1974年はさらなる成功の年となります。1月にグループ名を正式に「かぐや姫」に改め、シングル「赤ちょうちん」をリリース。映画とのタイアップもあり、ヒットを記録します。3月にはアルバム『三階建の詩』を発表。「22才の別れ」「なごり雪」といった伊勢正三の名曲が収められ、オリコン1位を獲得。5月のシングル「妹」も兄妹愛をテーマにした感動的な楽曲として人気を博しました。しかし、この頃からレコード会社の意向とアーティストの創作意欲の間で軋轢が生じ始めます。映画タイアップ曲が優先され、南や伊勢の意図しない形でシングルが選ばれることが増え、これが後の解散の遠因となります。
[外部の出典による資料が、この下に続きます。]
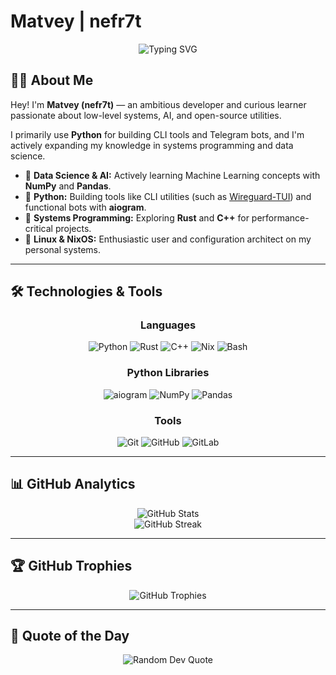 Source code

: # Matvey | nefr7t

<div align="center">
  <img src="https://readme-typing-svg.herokuapp.com?font=Fira+Code&size=32&duration=2500&pause=1000&color=A7C080&center=true&vCenter=true&random=false&width=600&lines=Linux+Enthusiast;Python+Developer;ML+Hobbyist;Systems+Programmer;NixOS+User" alt="Typing SVG" />
</div>

## 👨‍💻 About Me

Hey! I'm **Matvey (nefr7t)** — an ambitious developer and curious learner passionate about low-level systems, AI, and open-source utilities.

I primarily use **Python** for building CLI tools and Telegram bots, and I'm actively expanding my knowledge in systems programming and data science.

- 🤖 **Data Science & AI:** Actively learning Machine Learning concepts with **NumPy** and **Pandas**.
- 🐍 **Python:** Building tools like CLI utilities (such as [Wireguard-TUI](https://github.com/nefr7t/wireguard-tui)) and functional bots with **aiogram**.
- 🦀 **Systems Programming:** Exploring **Rust** and **C++** for performance-critical projects.
- 🐧 **Linux & NixOS:** Enthusiastic user and configuration architect on my personal systems.

---

## 🛠️ Technologies & Tools

<div align="center">

### Languages
![Python](https://img.shields.io/badge/python-83C092?style=for-the-badge&logo=python&logoColor=2E322A)
![Rust](https://img.shields.io/badge/rust-2E322A?style=for-the-badge&logo=rust&logoColor=A7C080)
![C++](https://img.shields.io/badge/c++-83C092?style=for-the-badge&logo=c%2B%2B&logoColor=2E322A)
![Nix](https://img.shields.io/badge/NIX-A7C080?style=for-the-badge&logo=NixOS&logoColor=2E322A)
![Bash](https://img.shields.io/badge/bash-2E322A?style=for-the-badge&logo=gnu-bash&logoColor=A7C080)

### Python Libraries
![aiogram](https://img.shields.io/badge/aiogram-A7C080?style=for-the-badge&logo=telegram&logoColor=2E322A)
![NumPy](https://img.shields.io/badge/numpy-83C092?style=for-the-badge&logo=numpy&logoColor=2E322A)
![Pandas](https://img.shields.io/badge/pandas-A7C080?style=for-for-the-badge&logo=pandas&logoColor=2E322A)

### Tools
![Git](https://img.shields.io/badge/git-A7C080?style=for-the-badge&logo=git&logoColor=2E322A)
![GitHub](https://img.shields.io/badge/github-2E322A?style=for-the-badge&logo=github&logoColor=A7C080) 
![GitLab](https://img.shields.io/badge/gitlab-2E322A?style=for-the-badge&logo=gitlab&logoColor=A7C080) 


</div>

---

## 📊 GitHub Analytics

<div align="center">
  <img src="https://github-readme-stats.vercel.app/api?username=nefr7t&theme=gruvbox&hide_border=false&include_all_commits=true&count_private=true&show_icons=true" alt="GitHub Stats" />
  <br/>
  <img src="https://nirzak-streak-stats.vercel.app/?user=nefr7t&theme=gruvbox&hide_border=false" alt="GitHub Streak" />
</div>

---

## 🏆 GitHub Trophies

<div align="center">
  <img src="https://github-profile-trophy.vercel.app/?username=nefr7t&theme=gruvbox&no-frame=false&no-bg=true&margin-w=4" alt="GitHub Trophies" />
</div>

---

## 💭 Quote of the Day

<div align="center">
  <img src="https://quotes-github-readme.vercel.app/api?type=horizontal&theme=gruvbox" alt="Random Dev Quote" />
</div>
1974年9月、ライブアルバム『かぐや姫LIVE』をリリース。京都会館や大阪厚生年金会館での公演が収録され、観客との一体感が感じられる名盤として評価されました。そして1975年3月、解散を前に最後のオリジナルアルバム『かぐや姫フォーエバー』を発表。2枚組の大作で、オリコン1位を記録し、186週にわたりチャートインするロングセラーとなりました。
1975年4月12日、東京・神田共立講堂での解散コンサートをもって、かぐや姫は第一章を閉じます。この時点で、南はソロ活動、伊勢は「風」結成、山田もソロへと進みますが、彼らの音楽はファンの心に深く刻まれました。
解散後の道と再結成の兆し(1975年 – 1999年)
解散後、南こうせつは「夏の少女」(1977年)や「夢一夜」(1978年)といったソロヒットを飛ばし、1976年には吉田拓郎と共に「つま恋オールナイトコンサート」で6万人を動員。日本人初の武道館ワンマン公演も成功させます。伊勢正三は大久保一久と「風」を結成し、「22才の別れ」(1975年)で再び大ヒットを記録。「なごり雪」はイルカのカバーでさらに広く愛されました。山田パンダはソロとして地道に活動を続けます。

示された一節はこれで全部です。